■ Work request
A complete answer lists every line of the material where the string "example" occurs.

■ Supplied material
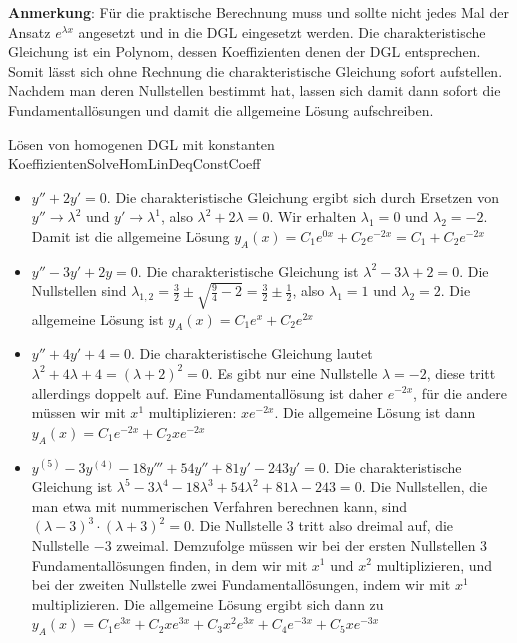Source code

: \textbf{Anmerkung}: Für die praktische Berechnung muss und sollte nicht jedes Mal der Ansatz $e^{\lambda x}$ angesetzt und in die DGL eingesetzt werden. Die charakteristische Gleichung ist ein Polynom, dessen Koeffizienten denen der DGL entsprechen. Somit lässt sich ohne Rechnung die charakteristische Gleichung sofort aufstellen. Nachdem man deren Nullstellen bestimmt hat, lassen sich damit dann sofort die Fundamentallösungen und damit die allgemeine Lösung aufschreiben.

\begin{example}{Lösen von homogenen DGL mit konstanten Koeffizienten}{SolveHomLinDeqConstCoeff}
    \begin{itemize}
        \item $y''+2y'=0$. Die charakteristische Gleichung ergibt sich durch Ersetzen von $y'' \to \lambda^2$ und $y' \to \lambda^1$, also $\lambda^2+2\lambda = 0$. Wir erhalten $\lambda_1 = 0$ und $\lambda_2 = -2$. Damit ist die allgemeine Lösung $y_A(x) = C_1 e^{0x} + C_2 e^{-2x} = C_1 + C_2 e^{-2x}$
        \item $y''-3y'+2y=0$. Die charakteristische Gleichung ist $\lambda^2-3\lambda+2=0$. Die Nullstellen sind $\lambda_{1,2} = \frac{3}{2} \pm \sqrt{\frac{9}{4} - 2} = \frac{3}{2} \pm \frac{1}{2}$, also $\lambda_1 = 1$ und $\lambda_2 = 2$. Die allgemeine Lösung ist $y_A(x) = C_1 e^x + C_2 e^{2x}$
        \item $y''+4y'+4=0$. Die charakteristische Gleichung lautet $\lambda^2+4\lambda+4=(\lambda+2)^2=0$. Es gibt nur eine Nullstelle $\lambda=-2$, diese tritt allerdings doppelt auf. Eine Fundamentallösung ist daher $e^{-2x}$, für die andere müssen wir mit $x^1$ multiplizieren: $xe^{-2x}$. Die allgemeine Lösung ist dann $y_A(x) = C_1 e^{-2x} + C_2 x e^{-2x}$
        \item $y^{(5)}-3y^{(4)}-18y'''+54y''+81y'-243y'=0$. Die charakteristische Gleichung ist $\lambda^5-3\lambda^4-18\lambda^3+54\lambda^2+81\lambda-243 = 0$. Die Nullstellen, die man etwa mit nummerischen Verfahren berechnen kann, sind $(\lambda-3)^3\cdot(\lambda+3)^2 = 0$. Die Nullstelle $3$ tritt also dreimal auf, die Nullstelle $-3$ zweimal. Demzufolge müssen wir bei der ersten Nullstellen 3 Fundamentallösungen finden, in dem wir mit $x^1$ und $x^2$ multiplizieren, und bei der zweiten Nullstelle zwei Fundamentallösungen, indem wir mit $x^1$ multiplizieren. Die allgemeine Lösung ergibt sich dann zu $y_A(x) = C_1 e^{3x} + C_2 x e^{3x} + C_3 x^2 e^{3x} + C_4 e^{-3x} + C_5 x e^{-3x}$

\end{itemize}
\end{example}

■ Result of this task
\begin{example}{Lösen von homogenen DGL mit konstanten Koeffizienten}{SolveHomLinDeqConstCoeff}
\end{example}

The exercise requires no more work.